Il commissario agli Affari economici della Ue Gentiloni, riecheggiando il Mario Draghi della crisi finanziaria, ha detto che l’Europa farà tutto il necessario per impedire che l’epidemia proveniente dalla Cina ci riporti alla recessione e abbia ricadute troppo gravi sull’economia del Vecchio Continente.
Dunque il quadro che emerge da questi elementi è che tutto sommato da Bruxelles e da Francoforte arriva una risposta ai timori che si vanno affollando man mano che aumentano i contagiati (ma anche i guariti, per fortuna) non solo in Italia ma anche negli altri Paesi. Basterà? Certo che no. Basta ascoltare il presidente della Confindustria Boccia che chiede una sorta di Piano Marshall europeo da 3 mila miliardi, una enormità, che però fa capire il livello delle attese degli imprenditori e, di conseguenza, dei sindacati dei lavoratori che già vedono moltiplicarsi le richieste di cassa integrazione da parte di aziende messe in seria difficoltà da questa sorta di paralisi progressiva che sta contagiando, è il caso di dirlo, tutta la nostra vita sociale.
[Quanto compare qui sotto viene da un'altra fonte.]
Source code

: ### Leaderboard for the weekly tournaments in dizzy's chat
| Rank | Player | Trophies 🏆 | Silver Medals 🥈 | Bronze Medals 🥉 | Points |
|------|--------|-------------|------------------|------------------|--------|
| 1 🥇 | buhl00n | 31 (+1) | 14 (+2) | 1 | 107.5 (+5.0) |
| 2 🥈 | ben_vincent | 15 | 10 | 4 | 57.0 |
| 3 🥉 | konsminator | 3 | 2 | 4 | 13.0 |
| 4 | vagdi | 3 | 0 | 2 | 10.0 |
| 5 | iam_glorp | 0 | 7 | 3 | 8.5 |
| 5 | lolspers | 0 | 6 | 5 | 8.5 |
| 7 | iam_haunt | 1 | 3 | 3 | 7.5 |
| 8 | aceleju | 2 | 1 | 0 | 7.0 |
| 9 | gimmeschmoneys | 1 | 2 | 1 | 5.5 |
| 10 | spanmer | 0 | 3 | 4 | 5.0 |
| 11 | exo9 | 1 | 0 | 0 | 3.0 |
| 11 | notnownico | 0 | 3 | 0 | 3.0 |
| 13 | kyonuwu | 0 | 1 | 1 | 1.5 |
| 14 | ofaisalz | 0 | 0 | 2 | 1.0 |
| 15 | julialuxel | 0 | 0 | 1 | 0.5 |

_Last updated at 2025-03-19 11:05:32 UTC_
Va da sé che sui numeri balla anche una certa – benché abbastanza rituale – polemica politica. È soprattutto Matteo Salvini che, come ha fatto dall’inizio della crisi, smettendo solo per i cinque minuti della telefonata con Conte, torna ad attaccare il governo e «l’aspirina a chi è malato di broncopolmonite», chiedendo subito uno stanziamento di 50 miliardi, più o meno il 2,5 per cento del Pil. Una cifra che chiaramente dovrebbe essere spesa tutta in deficit con una flessibilità molto più alta di quella chiesta e ottenuta da Gualtieri e che difficilmente potrebbe essere concessa da Ursula von der Leyen e soprattutto dai soliti Paesi del Nord, virtuosi e avari. Ma tanto basta per agitare le acque. Senza contare il malcontento grillino verso il Pd che mostra, da più segni, di voler acquistare in questa fase una maggiore visibilità giustificata dalla buona salute dei suoi conti elettorali. Lo stesso Gualtieri ha ottenuto - per quanto in una competizione suppletiva segnata da un eccezionale livello di assenteismo - quindici volte i voti del candidato grillino nel collegio di Roma 1 dove si trattava di sostituire Paolo Gentiloni dimessosi per il nuovo incarico europeo, e dove il rappresentante del Movimento che governa Roma da tre anni si è fermato ad un misero 4% di voti. Qualcosa di più di un disastro. Anche con questa circostanza si spiega il nervosismo del M5S irritato dall’incontro tra Zingaretti e il mondo economico sindacale che deve tanto aver ricordato l’analogo «summit» convocato a suo tempo da Matteo Salvini al ministero dell’Interno. Il punto politico di questa fase però ruota tutto intorno alle conseguenze che si scaricheranno sul governo dalla gestione della epidemia e soprattutto della crisi economica montante: se Conte riuscirà a tamponare la situazione, la narrazione di palazzo Chigi sull’efficienza della «situation room» potrà continuare. Ma questo sarà possibile solo se si riusciranno a trovare altri soldi per aiutare le imprese a rimanere a galla. Non saranno i 50 miliardi chiesti ad alta voce da Salvini (che ha il grande vantaggio di non doverli cercare) ma nemmeno i 3-4 miliardi che usciranno dal Consiglio dei ministri di venerdì.